*Work request*: Output only these lines, set down exactly: the one containing "Tragedy of the" and each line after it through the end of the records.

*Data for processing*:
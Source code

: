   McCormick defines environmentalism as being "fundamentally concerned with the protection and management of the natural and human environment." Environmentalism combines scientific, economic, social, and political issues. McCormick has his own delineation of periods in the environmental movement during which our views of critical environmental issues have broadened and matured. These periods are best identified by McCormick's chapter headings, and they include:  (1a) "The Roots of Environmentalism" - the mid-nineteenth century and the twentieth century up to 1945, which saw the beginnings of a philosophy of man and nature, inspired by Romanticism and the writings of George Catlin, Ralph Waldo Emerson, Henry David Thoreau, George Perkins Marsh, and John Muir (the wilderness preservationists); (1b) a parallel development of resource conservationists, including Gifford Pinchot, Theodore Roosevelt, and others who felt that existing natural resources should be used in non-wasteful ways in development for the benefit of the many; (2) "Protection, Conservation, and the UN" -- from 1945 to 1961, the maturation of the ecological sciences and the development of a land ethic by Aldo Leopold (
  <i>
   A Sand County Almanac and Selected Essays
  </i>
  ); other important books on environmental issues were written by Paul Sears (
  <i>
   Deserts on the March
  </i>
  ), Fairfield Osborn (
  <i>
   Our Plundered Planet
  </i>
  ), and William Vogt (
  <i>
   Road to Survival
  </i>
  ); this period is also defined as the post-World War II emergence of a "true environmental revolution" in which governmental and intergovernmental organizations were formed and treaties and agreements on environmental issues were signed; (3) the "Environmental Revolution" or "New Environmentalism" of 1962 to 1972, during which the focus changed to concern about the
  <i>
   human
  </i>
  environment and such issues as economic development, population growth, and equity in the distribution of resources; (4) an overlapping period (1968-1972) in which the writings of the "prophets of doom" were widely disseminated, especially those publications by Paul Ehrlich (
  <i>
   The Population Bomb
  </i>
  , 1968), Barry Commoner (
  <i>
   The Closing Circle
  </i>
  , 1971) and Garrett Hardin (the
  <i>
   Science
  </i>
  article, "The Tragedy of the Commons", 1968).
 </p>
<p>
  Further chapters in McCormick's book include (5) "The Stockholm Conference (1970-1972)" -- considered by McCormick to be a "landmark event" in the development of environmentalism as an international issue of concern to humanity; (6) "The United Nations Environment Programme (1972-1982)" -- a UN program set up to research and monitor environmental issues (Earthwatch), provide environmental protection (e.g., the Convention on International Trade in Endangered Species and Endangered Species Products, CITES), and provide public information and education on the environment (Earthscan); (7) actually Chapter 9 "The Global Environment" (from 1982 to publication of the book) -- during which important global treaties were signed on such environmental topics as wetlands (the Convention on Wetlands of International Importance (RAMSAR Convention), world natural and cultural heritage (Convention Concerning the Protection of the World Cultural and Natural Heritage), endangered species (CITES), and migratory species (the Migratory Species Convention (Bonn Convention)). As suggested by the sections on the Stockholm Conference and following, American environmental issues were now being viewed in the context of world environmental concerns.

*Result for this exercise*:
  article, "The Tragedy of the Commons", 1968).
 </p>
<p>
  Further chapters in McCormick's book include (5) "The Stockholm Conference (1970-1972)" -- considered by McCormick to be a "landmark event" in the development of environmentalism as an international issue of concern to humanity; (6) "The United Nations Environment Programme (1972-1982)" -- a UN program set up to research and monitor environmental issues (Earthwatch), provide environmental protection (e.g., the Convention on International Trade in Endangered Species and Endangered Species Products, CITES), and provide public information and education on the environment (Earthscan); (7) actually Chapter 9 "The Global Environment" (from 1982 to publication of the book) -- during which important global treaties were signed on such environmental topics as wetlands (the Convention on Wetlands of International Importance (RAMSAR Convention), world natural and cultural heritage (Convention Concerning the Protection of the World Cultural and Natural Heritage), endangered species (CITES), and migratory species (the Migratory Species Convention (Bonn Convention)). As suggested by the sections on the Stockholm Conference and following, American environmental issues were now being viewed in the context of world environmental concerns.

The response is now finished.